Assignment: Repeat the records below word for word and omit each image.

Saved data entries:
_ _ _ _ _

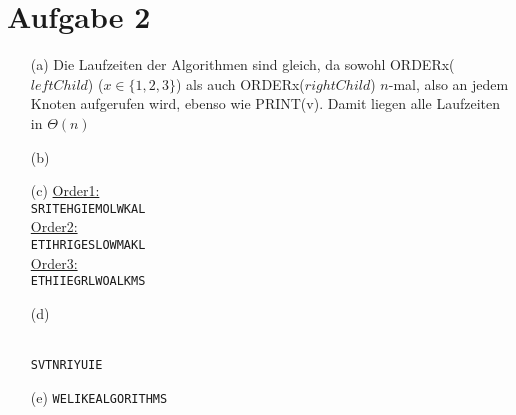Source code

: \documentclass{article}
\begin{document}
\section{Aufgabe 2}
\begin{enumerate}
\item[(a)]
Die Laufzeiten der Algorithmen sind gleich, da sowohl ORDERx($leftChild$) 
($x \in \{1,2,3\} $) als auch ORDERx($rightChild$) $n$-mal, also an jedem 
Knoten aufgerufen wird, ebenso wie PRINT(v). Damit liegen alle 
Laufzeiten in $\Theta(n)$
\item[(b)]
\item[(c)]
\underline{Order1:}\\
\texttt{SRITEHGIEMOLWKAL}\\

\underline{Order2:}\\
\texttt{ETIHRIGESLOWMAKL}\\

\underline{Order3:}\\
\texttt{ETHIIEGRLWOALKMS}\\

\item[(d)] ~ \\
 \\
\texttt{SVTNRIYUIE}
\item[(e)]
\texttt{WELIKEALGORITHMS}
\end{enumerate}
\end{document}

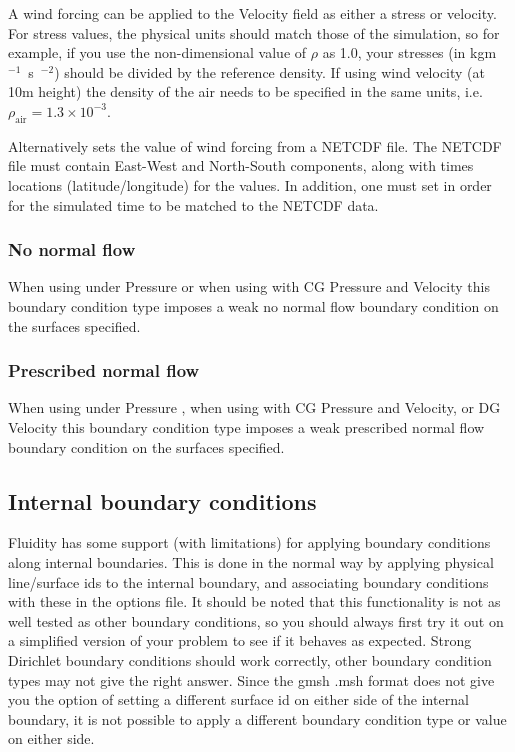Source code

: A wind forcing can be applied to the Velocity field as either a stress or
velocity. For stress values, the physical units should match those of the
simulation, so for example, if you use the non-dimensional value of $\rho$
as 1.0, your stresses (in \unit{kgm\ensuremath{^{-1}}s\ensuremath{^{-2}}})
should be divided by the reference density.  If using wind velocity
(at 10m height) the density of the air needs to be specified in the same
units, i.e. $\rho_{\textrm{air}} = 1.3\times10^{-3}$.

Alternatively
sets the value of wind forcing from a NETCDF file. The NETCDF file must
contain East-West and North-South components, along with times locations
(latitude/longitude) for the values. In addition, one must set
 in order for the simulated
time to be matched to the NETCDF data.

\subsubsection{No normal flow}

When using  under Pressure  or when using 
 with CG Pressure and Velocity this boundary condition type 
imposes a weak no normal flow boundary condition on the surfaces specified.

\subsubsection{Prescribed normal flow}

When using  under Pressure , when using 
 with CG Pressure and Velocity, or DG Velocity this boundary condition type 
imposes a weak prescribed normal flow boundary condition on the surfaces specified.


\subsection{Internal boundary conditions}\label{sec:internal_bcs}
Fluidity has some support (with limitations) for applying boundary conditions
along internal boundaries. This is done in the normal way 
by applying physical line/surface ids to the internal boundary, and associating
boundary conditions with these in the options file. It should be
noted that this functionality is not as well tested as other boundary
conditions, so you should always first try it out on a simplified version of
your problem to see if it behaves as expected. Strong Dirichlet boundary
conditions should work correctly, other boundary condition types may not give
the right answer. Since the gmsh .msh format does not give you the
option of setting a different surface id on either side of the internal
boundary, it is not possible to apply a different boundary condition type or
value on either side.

_ _ _ _ _

Exercise response:
Source code

: \documentclass{article}
\begin{document}
\section{Aufgabe 2}
\begin{enumerate}
\item[(a)]
Die Laufzeiten der Algorithmen sind gleich, da sowohl ORDERx($leftChild$) 
($x \in \{1,2,3\} $) als auch ORDERx($rightChild$) $n$-mal, also an jedem 
Knoten aufgerufen wird, ebenso wie PRINT(v). Damit liegen alle 
Laufzeiten in $\Theta(n)$
\item[(b)]
\item[(c)]
\underline{Order1:}\\
\texttt{SRITEHGIEMOLWKAL}\\

\underline{Order2:}\\
\texttt{ETIHRIGESLOWMAKL}\\

\underline{Order3:}\\
\texttt{ETHIIEGRLWOALKMS}\\

\item[(d)] ~ \\
 \\
\texttt{SVTNRIYUIE}
\item[(e)]
\texttt{WELIKEALGORITHMS}
\end{enumerate}
\end{document}

Source code

: A wind forcing can be applied to the Velocity field as either a stress or
velocity. For stress values, the physical units should match those of the
simulation, so for example, if you use the non-dimensional value of $\rho$
as 1.0, your stresses (in \unit{kgm\ensuremath{^{-1}}s\ensuremath{^{-2}}})
should be divided by the reference density.  If using wind velocity
(at 10m height) the density of the air needs to be specified in the same
units, i.e. $\rho_{\textrm{air}} = 1.3\times10^{-3}$.

Alternatively
sets the value of wind forcing from a NETCDF file. The NETCDF file must
contain East-West and North-South components, along with times locations
(latitude/longitude) for the values. In addition, one must set
 in order for the simulated
time to be matched to the NETCDF data.

\subsubsection{No normal flow}

When using  under Pressure  or when using 
 with CG Pressure and Velocity this boundary condition type 
imposes a weak no normal flow boundary condition on the surfaces specified.

\subsubsection{Prescribed normal flow}

When using  under Pressure , when using 
 with CG Pressure and Velocity, or DG Velocity this boundary condition type 
imposes a weak prescribed normal flow boundary condition on the surfaces specified.


\subsection{Internal boundary conditions}\label{sec:internal_bcs}
Fluidity has some support (with limitations) for applying boundary conditions
along internal boundaries. This is done in the normal way 
by applying physical line/surface ids to the internal boundary, and associating
boundary conditions with these in the options file. It should be
noted that this functionality is not as well tested as other boundary
conditions, so you should always first try it out on a simplified version of
your problem to see if it behaves as expected. Strong Dirichlet boundary
conditions should work correctly, other boundary condition types may not give
the right answer. Since the gmsh .msh format does not give you the
option of setting a different surface id on either side of the internal
boundary, it is not possible to apply a different boundary condition type or
value on either side.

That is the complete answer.